Every organisation should have an incident response plan in place in the event of a cyber-attack or data breach. Here’s what you need to develop yours.
Every organisation should have an incident response plan (IRP) in place should they come under a cyber-attack or data breach. There are six elements that every IRP should have in order to be fully effective.
This is a living document that is updated regularly and is the basis of incident response training. In the event of an attack, your team needs to be able to quickly assemble and move into action to address, contain, and recover.
Keith Marchiano, a Philadelphia IT solutions professionals shares what you need to know to develop and execute an incident response plan.
How do you prepare your organisation to put a response plan into action?
This part of the plan involves preparing your team with proper training and knowledge sharing. Every member should know their own roles and responsibilities if there is an attack. Staging mock data breaches and running drill scenarios will keep your team sharp and ready to respond. This is also the time to make sure that each phase is approved, employees have been trained, and funding has been finalised.
What do you put in place to determine if your organisation has had a data breach or cyber attack?
The second phase of the IRP is activated at the first threat of a breach. It involves the process of determining if there was a cyber attack or breach and assesses the damage. Areas to examine include:
- When and where did the breach take place?
- Who discovered the breach and how did they do it?
- What areas of the organisation are impacted (production, accounting, etc.)?
- What is the scope of the breach regarding employees, clients, partners, customers, etc.?
- Has the source of the breach been identified?
What do you need to know to contain a data breach?
The knee jerk reaction for many people after a data breach is to do a sweeping delete in an effort to get rid of the offender. That isn’t the best course of action and is one of the main reasons that an incident response plan is so important.
A systematic approach is needed here to determine what steps have been taken to contain the breach over both the long term and the short term. Any malware discovered must be quarantined and backups initiated while access credentials must be changed and upgraded. The next step is to look for possible “leaky spots” or weak areas such as a failure to apply the most current updates and security patches.
What is necessary to eradicate the root cause of a data breach?
Once the breach has been contained, eliminating the cause of the breach is vital. Applying updates and patches are a good place to start once all malware has been safely removed. Next, a review of the system is in order, increasing security protocols.
This may be done in house, but some organisations opt to hire a third party so that they have the assurance that no trace of any of the security issues is left anywhere in the system.
What is involved in the recovery phase of an incident response plan?
Once the threat is contained and removed, it is time to get everything back up and running at its normal state. While you want your systems functioning at optimal capacity, you also want to make sure that any fear of another data breach is allayed.
Creating a checklist and a timeline can help. Include patching and testing systems, making access more difficult, restoring from a backup, and when production is restored. You also need a timeline for monitoring.

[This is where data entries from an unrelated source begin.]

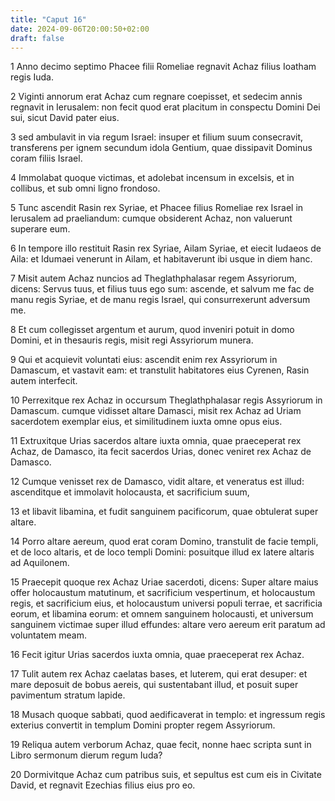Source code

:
 ```yaml
---
title: "Caput 16"
date: 2024-09-06T20:00:50+02:00
draft: false
---
```



1 Anno decimo septimo Phacee filii Romeliae regnavit Achaz filius Ioatham regis Iuda.

2 Viginti annorum erat Achaz cum regnare coepisset, et sedecim annis regnavit in Ierusalem: non fecit quod erat placitum in conspectu Domini Dei sui, sicut David pater eius.

3 sed ambulavit in via regum Israel: insuper et filium suum consecravit, transferens per ignem secundum idola Gentium, quae dissipavit Dominus coram filiis Israel.

4 Immolabat quoque victimas, et adolebat incensum in excelsis, et in collibus, et sub omni ligno frondoso.

5 Tunc ascendit Rasin rex Syriae, et Phacee filius Romeliae rex Israel in Ierusalem ad praeliandum: cumque obsiderent Achaz, non valuerunt superare eum.

6 In tempore illo restituit Rasin rex Syriae, Ailam Syriae, et eiecit Iudaeos de Aila: et Idumaei venerunt in Ailam, et habitaverunt ibi usque in diem hanc.

7 Misit autem Achaz nuncios ad Theglathphalasar regem Assyriorum, dicens: Servus tuus, et filius tuus ego sum: ascende, et salvum me fac de manu regis Syriae, et de manu regis Israel, qui consurrexerunt adversum me.

8 Et cum collegisset argentum et aurum, quod inveniri potuit in domo Domini, et in thesauris regis, misit regi Assyriorum munera.

9 Qui et acquievit voluntati eius: ascendit enim rex Assyriorum in Damascum, et vastavit eam: et transtulit habitatores eius Cyrenen, Rasin autem interfecit.

10 Perrexitque rex Achaz in occursum Theglathphalasar regis Assyriorum in Damascum. cumque vidisset altare Damasci, misit rex Achaz ad Uriam sacerdotem exemplar eius, et similitudinem iuxta omne opus eius.

11 Extruxitque Urias sacerdos altare iuxta omnia, quae praeceperat rex Achaz, de Damasco, ita fecit sacerdos Urias, donec veniret rex Achaz de Damasco.

12 Cumque venisset rex de Damasco, vidit altare, et veneratus est illud: ascenditque et immolavit holocausta, et sacrificium suum,

13 et libavit libamina, et fudit sanguinem pacificorum, quae obtulerat super altare.

14 Porro altare aereum, quod erat coram Domino, transtulit de facie templi, et de loco altaris, et de loco templi Domini: posuitque illud ex latere altaris ad Aquilonem.

15 Praecepit quoque rex Achaz Uriae sacerdoti, dicens: Super altare maius offer holocaustum matutinum, et sacrificium vespertinum, et holocaustum regis, et sacrificium eius, et holocaustum universi populi terrae, et sacrificia eorum, et libamina eorum: et omnem sanguinem holocausti, et universum sanguinem victimae super illud effundes: altare vero aereum erit paratum ad voluntatem meam.

16 Fecit igitur Urias sacerdos iuxta omnia, quae praeceperat rex Achaz.

17 Tulit autem rex Achaz caelatas bases, et luterem, qui erat desuper: et mare deposuit de bobus aereis, qui sustentabant illud, et posuit super pavimentum stratum lapide.

18 Musach quoque sabbati, quod aedificaverat in templo: et ingressum regis exterius convertit in templum Domini propter regem Assyriorum.

19 Reliqua autem verborum Achaz, quae fecit, nonne haec scripta sunt in Libro sermonum dierum regum Iuda?

20 Dormivitque Achaz cum patribus suis, et sepultus est cum eis in Civitate David, et regnavit Ezechias filius eius pro eo.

How do you assemble and utilise lessons learned from a data breach?
Once all protocols have been carried out and the investigation has concluded, all incident response team members should assemble to discuss lessons learned. This includes identifying challenges and finding solutions. The purpose is to strengthen the system further and it should be an ongoing endeavour for your organisation.
Data breaches and cyber attacks can happen to any organisation at any time. Planning and preparing will make response and recovery much faster and more efficient. Your organisation needs an incident response plan. You can’t afford to be vulnerable.